Two articles make the Republican case for Congressional action on climate change today, one in the New York Times by former Environmental Protection Agency administrators under GOP presidents William D. Ruckelshaus, Lee M. Thomas, William K. Reilly, and Christine Todd Whitman, and one in the New Jersey Star-Ledger by former Rep. Bob Inglis (R-SC).
- Republican leaders aren’t representing Republican voters on climate action. Poll after poll shows anywhere from 30% to 50% of Republican voters say climate change is happening and we should do something about it, but only a handful of Congressional Republicans advocate climate action. Why aren’t Congressional Republicans representing their own voters on climate change? These articles ignore the disparity altogether.
- No one likes a carbon tax better than carbon limits.

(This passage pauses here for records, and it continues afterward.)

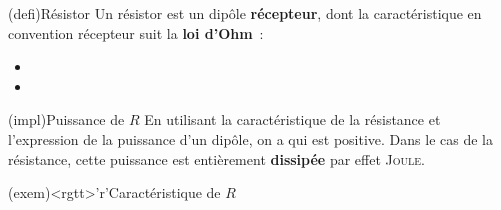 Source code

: \documentclass[../../main/main.tex]{subfiles}
\begin{document}
\begin{tcb*}[label=def:resistance, sidebyside](defi){Résistor}
	Un résistor est un dipôle \textbf{récepteur}, dont la caractéristique en
	convention récepteur suit la \textbf{loi d'Ohm}~:
	\psw{%
		\[
			\boxed{U=RI}
			\Lra
			\boxed{GU=I}
		\]
	}%
	\vspace{-15pt}
	\tcblower
	\begin{itemize}
		\item {}%
		\item {}%
	\end{itemize}
\end{tcb*}
\begin{tcbraster}[raster columns=2, raster equal height=rows]
	\begin{tcb*}[label=impl:resistance](impl){Puissance de $R$}
		En utilisant la caractéristique de la résistance et l'expression de la
		puissance d'un dipôle, on a
		\psw{%
			\[
				\boxed{P_{\text{reçue}} = RI^2 = \frac{U^2}{R} = GU^2}
			\]
		}%
		qui est positive. Dans le cas de la résistance, cette puissance est
		entièrement \textbf{dissipée} par effet \textsc{Joule}.
	\end{tcb*}
	\begin{tcb}[label=exem:resistance](exem)<rgtt>'r'{Caractéristique de $R$}
		\begin{center}
\end{center}
\end{tcb}
\end{tcbraster}
\end{document}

Both articles argue that a revenue-neutral carbon tax is superior to Environmental Protection Agency limits on carbon pollution, citing conservative economists who say that’s the most virtuous way to go. The problem is that among non-economists, Americans across party lines agree taxes are bad and Environmental Protection Agency regulations are good. Even if it was popular, as Grist’s David Roberts has detailed, a carbon tax is trickier than you think.
- Why is inaction untenable? Neither article lays out the scientific urgency of addressing climate change – for example, the number of American communities that inaction will literally put underwater. Neither article lays out the political urgency – for example, that young voters think Republican climate denial is ignorant, out-of-touch and crazy. Both articles focus on economic solutions, which again, is compelling to economists but won’t win you many arguments at a neighborhood picnic. A much stronger case was made by a young conservative Congressional staffer … who wrote under a pen name for fear of losing his job for speaking the truth about the scientific & political urgency of climate action.
Much like with immigration reform, Congressional Republicans have painted themselves into a political corner: They’re screwed in the short-term because they’ve opposed sensible solutions for so long, they’ll get none of the political credit for their passage. But that would leave them screwed in the long-term as the ignoramus party. Wouldn’t you rather take the short-term hit and move on to topics that you can win on?
I’d rather these articles have dealt with that reality, rather than blaming “gridlock” and pushing plans no one likes. Where does that get us?